Posted: Wed., Dec. 23, 1992

Ted Willis

Ted Willis, credited in the Guinness Book of World Records as the world's most prolific TV scriptwriter, died yesterday, his family said. He was 74.

His serial epic about a plodding London police officer, "Dixon of Dock Green, " enthralled TV audiences every Saturday night for the British Broadcasting Corp. from 1955 to 1976.

His son John said his father died from a heart attack at his home in Chislehurst.

Willis became Lord Willis in 1963 when he was given a life peerage in recognition of his achievements: he created 41 TV serials, wrote 37 stage plays and the scripts of 39 feature films as well as radio scripts and a dozen novels.

Willis used Dixon's introductory catch line, "Evening all," for the title of his second volume of autobiography in 1991.

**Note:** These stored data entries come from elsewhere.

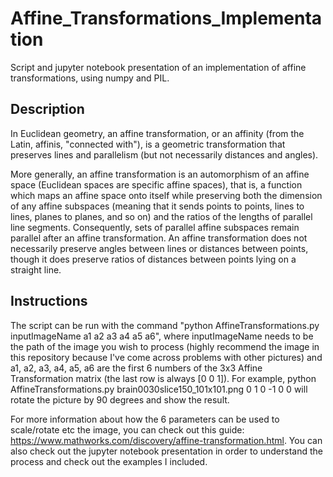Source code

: # Affine_Transformations_Implementation
 Script and jupyter notebook presentation of an implementation of affine transformations, using numpy and PIL.

## Description

In Euclidean geometry, an affine transformation, or an affinity (from the Latin, affinis, "connected with"), is a geometric transformation that preserves lines and parallelism (but not necessarily distances and angles).

More generally, an affine transformation is an automorphism of an affine space (Euclidean spaces are specific affine spaces), that is, a function which maps an affine space onto itself while preserving both the dimension of any affine subspaces (meaning that it sends points to points, lines to lines, planes to planes, and so on) and the ratios of the lengths of parallel line segments. Consequently, sets of parallel affine subspaces remain parallel after an affine transformation. An affine transformation does not necessarily preserve angles between lines or distances between points, though it does preserve ratios of distances between points lying on a straight line.

## Instructions

The script can be run with the command "python AffineTransformations.py inputImageName a1 a2 a3 a4 a5 a6", where inputImageName needs to be the path of the image you wish to process (highly recommend the image in this repository because I've come across problems with other pictures) and a1, a2, a3, a4, a5, a6 are the first 6 numbers of the 3x3 Affine Transformation matrix (the last row is always [0 0 1]). For example, python AffineTransformations.py brain0030slice150_101x101.png 0 1 0 -1 0 0 will rotate the picture by 90 degrees and show the result.

For more information about how the 6 parameters can be used to scale/rotate etc the image, you can check out this guide: https://www.mathworks.com/discovery/affine-transformation.html. You can also check out the jupyter notebook presentation in order to understand the process and check out the examples I included.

Willis brought Dixon back from the grave after the character was created and then killed in a 1949 cops-and-robbers movie called "The Blue Lamp."

By turning a police officer into a hero, Willis annoyed some of his friends on the political left who had given him his chance in the early 1940s when he wrote for London's Communist-run Unity Theater.

Willis was a Londoner, the fourth of five children of a working-class family. He was an early pioneer of scripts about ordinary people, known in Britain as kitchen-sink dramas, but he was never a rebel like playwright John Osborne and the other "angry young men" of the 1950s.

"I am not angry enough. I can get angry over issues, but apart from Hitler, I don't think I've ever hated anyone in my life," he said.

Asked how he thought up so many plots he said: "I've never had writer's block in my life. I've a demon that drives me. I've enough ideas to keep me going until the day I die. If I don't write my seven pages of foolscap a day in pencil -- I'm a bit of a technophobe -- I'm really out of sorts," he said.

He is survived by his wife Audrey and two children. Funeral arrangements were not announced.